#### Task directions
Each entry below is to be reproduced exactly, though any pictures it holds must be omitted.
Provided data START
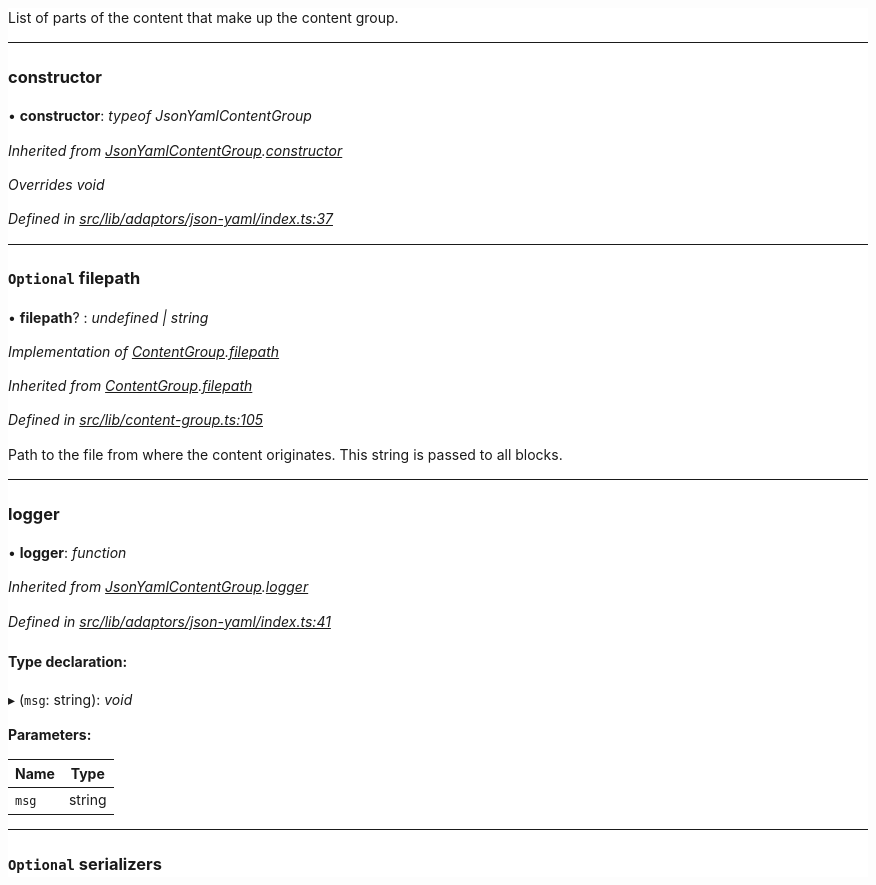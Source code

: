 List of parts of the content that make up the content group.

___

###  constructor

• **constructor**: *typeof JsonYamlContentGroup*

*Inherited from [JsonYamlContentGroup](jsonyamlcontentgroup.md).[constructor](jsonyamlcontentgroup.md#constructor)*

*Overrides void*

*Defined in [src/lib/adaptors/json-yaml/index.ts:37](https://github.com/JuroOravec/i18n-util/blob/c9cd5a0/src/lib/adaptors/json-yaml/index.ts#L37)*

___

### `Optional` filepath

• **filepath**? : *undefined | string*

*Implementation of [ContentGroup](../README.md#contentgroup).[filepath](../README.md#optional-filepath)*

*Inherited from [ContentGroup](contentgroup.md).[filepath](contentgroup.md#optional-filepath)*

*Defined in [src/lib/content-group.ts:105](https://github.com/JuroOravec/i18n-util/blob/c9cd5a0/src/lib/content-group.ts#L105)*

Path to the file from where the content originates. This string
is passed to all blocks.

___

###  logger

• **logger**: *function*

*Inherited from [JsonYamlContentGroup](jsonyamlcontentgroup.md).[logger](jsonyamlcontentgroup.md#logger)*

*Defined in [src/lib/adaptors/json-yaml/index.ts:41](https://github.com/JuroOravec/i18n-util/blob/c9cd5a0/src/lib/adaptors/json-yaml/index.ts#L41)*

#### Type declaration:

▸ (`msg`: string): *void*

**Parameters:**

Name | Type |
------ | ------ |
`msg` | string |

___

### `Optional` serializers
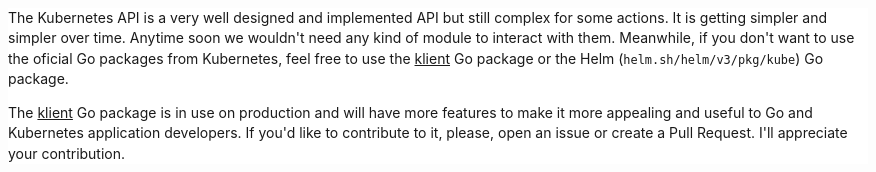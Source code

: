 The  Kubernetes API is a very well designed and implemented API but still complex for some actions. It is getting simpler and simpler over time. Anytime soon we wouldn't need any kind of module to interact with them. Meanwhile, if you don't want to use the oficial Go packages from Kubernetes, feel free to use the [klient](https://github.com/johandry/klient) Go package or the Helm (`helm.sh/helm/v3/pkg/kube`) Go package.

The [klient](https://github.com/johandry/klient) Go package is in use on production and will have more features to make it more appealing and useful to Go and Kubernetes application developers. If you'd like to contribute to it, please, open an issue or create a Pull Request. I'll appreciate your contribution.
Provided data END
#### Solution to this exercise
Source code

: List of parts of the content that make up the content group.

___

###  constructor

• **constructor**: *typeof JsonYamlContentGroup*

*Inherited from [JsonYamlContentGroup](jsonyamlcontentgroup.md).[constructor](jsonyamlcontentgroup.md#constructor)*

*Overrides void*

*Defined in [src/lib/adaptors/json-yaml/index.ts:37](https://github.com/JuroOravec/i18n-util/blob/c9cd5a0/src/lib/adaptors/json-yaml/index.ts#L37)*

___

### `Optional` filepath

• **filepath**? : *undefined | string*

*Implementation of [ContentGroup](../README.md#contentgroup).[filepath](../README.md#optional-filepath)*

*Inherited from [ContentGroup](contentgroup.md).[filepath](contentgroup.md#optional-filepath)*

*Defined in [src/lib/content-group.ts:105](https://github.com/JuroOravec/i18n-util/blob/c9cd5a0/src/lib/content-group.ts#L105)*

Path to the file from where the content originates. This string
is passed to all blocks.

___

###  logger

• **logger**: *function*

*Inherited from [JsonYamlContentGroup](jsonyamlcontentgroup.md).[logger](jsonyamlcontentgroup.md#logger)*

*Defined in [src/lib/adaptors/json-yaml/index.ts:41](https://github.com/JuroOravec/i18n-util/blob/c9cd5a0/src/lib/adaptors/json-yaml/index.ts#L41)*

#### Type declaration:

▸ (`msg`: string): *void*

**Parameters:**

Name | Type |
------ | ------ |
`msg` | string |

___

### `Optional` serializers
Source code

: The  Kubernetes API is a very well designed and implemented API but still complex for some actions. It is getting simpler and simpler over time. Anytime soon we wouldn't need any kind of module to interact with them. Meanwhile, if you don't want to use the oficial Go packages from Kubernetes, feel free to use the [klient](https://github.com/johandry/klient) Go package or the Helm (`helm.sh/helm/v3/pkg/kube`) Go package.

The [klient](https://github.com/johandry/klient) Go package is in use on production and will have more features to make it more appealing and useful to Go and Kubernetes application developers. If you'd like to contribute to it, please, open an issue or create a Pull Request. I'll appreciate your contribution.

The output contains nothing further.